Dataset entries
....
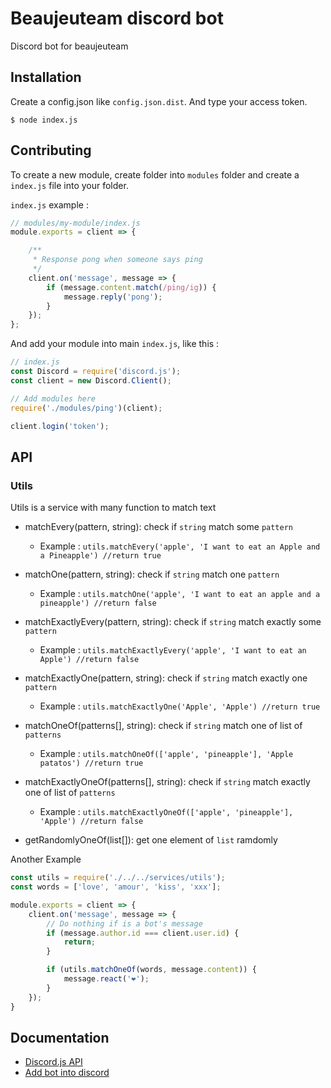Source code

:# Beaujeuteam discord bot

Discord bot for beaujeuteam

## Installation

Create a config.json like `config.json.dist`. And type your access token.

```
$ node index.js
```

## Contributing

To create a new module, create folder into `modules` folder and create a `index.js` file into your folder.

`index.js` example :

```javascript
// modules/my-module/index.js
module.exports = client => {

    /**
     * Response pong when someone says ping
     */
    client.on('message', message => {
        if (message.content.match(/ping/ig)) {
            message.reply('pong');
        }
    });
};
```

And add your module into main `index.js`, like this :

```javascript
// index.js
const Discord = require('discord.js');
const client = new Discord.Client();

// Add modules here
require('./modules/ping')(client);

client.login('token');
```

## API

### Utils

Utils is a service with many function to match text

* matchEvery(pattern, string): check if `string` match some `pattern`
    * Example : ```utils.matchEvery('apple', 'I want to eat an Apple and a Pineapple') //return true```

* matchOne(pattern, string): check if `string` match one `pattern`
    * Example : ```utils.matchOne('apple', 'I want to eat an apple and a pineapple') //return false```

* matchExactlyEvery(pattern, string): check if `string` match exactly some `pattern`
    * Example : ```utils.matchExactlyEvery('apple', 'I want to eat an Apple') //return false```

* matchExactlyOne(pattern, string): check if `string` match exactly one `pattern`
    * Example : ```utils.matchExactlyOne('Apple', 'Apple') //return true```

* matchOneOf(patterns[], string): check if `string` match one of list of `patterns`
    * Example : ```utils.matchOneOf(['apple', 'pineapple'], 'Apple patatos') //return true```

* matchExactlyOneOf(patterns[], string): check if `string` match exactly one of list of `patterns`
    * Example : ```utils.matchExactlyOneOf(['apple', 'pineapple'], 'Apple') //return false```

* getRandomlyOneOf(list[]): get one element of `list` ramdomly

Another Example

```javascript
const utils = require('./../../services/utils');
const words = ['love', 'amour', 'kiss', 'xxx'];

module.exports = client => {
    client.on('message', message => {
        // Do nothing if is a bot's message
        if (message.author.id === client.user.id) {
            return;
        }

        if (utils.matchOneOf(words, message.content)) {
            message.react('❤');
        }
    });
}
```

## Documentation

* [Discord.js API](https://discord.js.org/#/docs/main/stable/general/welcome)
* [Add bot into discord](https://github.com/reactiflux/discord-irc/wiki/Creating-a-discord-bot-&-getting-a-token)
....
_Exercise brief_:
Your copy should hold every entry exactly as written, but none of the pictures.

_Answer section_:
Source code

:# Beaujeuteam discord bot

Discord bot for beaujeuteam

## Installation

Create a config.json like `config.json.dist`. And type your access token.

```
$ node index.js
```

## Contributing

To create a new module, create folder into `modules` folder and create a `index.js` file into your folder.

`index.js` example :

```javascript
// modules/my-module/index.js
module.exports = client => {

    /**
     * Response pong when someone says ping
     */
    client.on('message', message => {
        if (message.content.match(/ping/ig)) {
            message.reply('pong');
        }
    });
};
```

And add your module into main `index.js`, like this :

```javascript
// index.js
const Discord = require('discord.js');
const client = new Discord.Client();

// Add modules here
require('./modules/ping')(client);

client.login('token');
```

## API

### Utils

Utils is a service with many function to match text

* matchEvery(pattern, string): check if `string` match some `pattern`
    * Example : ```utils.matchEvery('apple', 'I want to eat an Apple and a Pineapple') //return true```

* matchOne(pattern, string): check if `string` match one `pattern`
    * Example : ```utils.matchOne('apple', 'I want to eat an apple and a pineapple') //return false```

* matchExactlyEvery(pattern, string): check if `string` match exactly some `pattern`
    * Example : ```utils.matchExactlyEvery('apple', 'I want to eat an Apple') //return false```

* matchExactlyOne(pattern, string): check if `string` match exactly one `pattern`
    * Example : ```utils.matchExactlyOne('Apple', 'Apple') //return true```

* matchOneOf(patterns[], string): check if `string` match one of list of `patterns`
    * Example : ```utils.matchOneOf(['apple', 'pineapple'], 'Apple patatos') //return true```

* matchExactlyOneOf(patterns[], string): check if `string` match exactly one of list of `patterns`
    * Example : ```utils.matchExactlyOneOf(['apple', 'pineapple'], 'Apple') //return false```

* getRandomlyOneOf(list[]): get one element of `list` ramdomly

Another Example

```javascript
const utils = require('./../../services/utils');
const words = ['love', 'amour', 'kiss', 'xxx'];

module.exports = client => {
    client.on('message', message => {
        // Do nothing if is a bot's message
        if (message.author.id === client.user.id) {
            return;
        }

        if (utils.matchOneOf(words, message.content)) {
            message.react('❤');
        }
    });
}
```

## Documentation

* [Discord.js API](https://discord.js.org/#/docs/main/stable/general/welcome)
* [Add bot into discord](https://github.com/reactiflux/discord-irc/wiki/Creating-a-discord-bot-&-getting-a-token)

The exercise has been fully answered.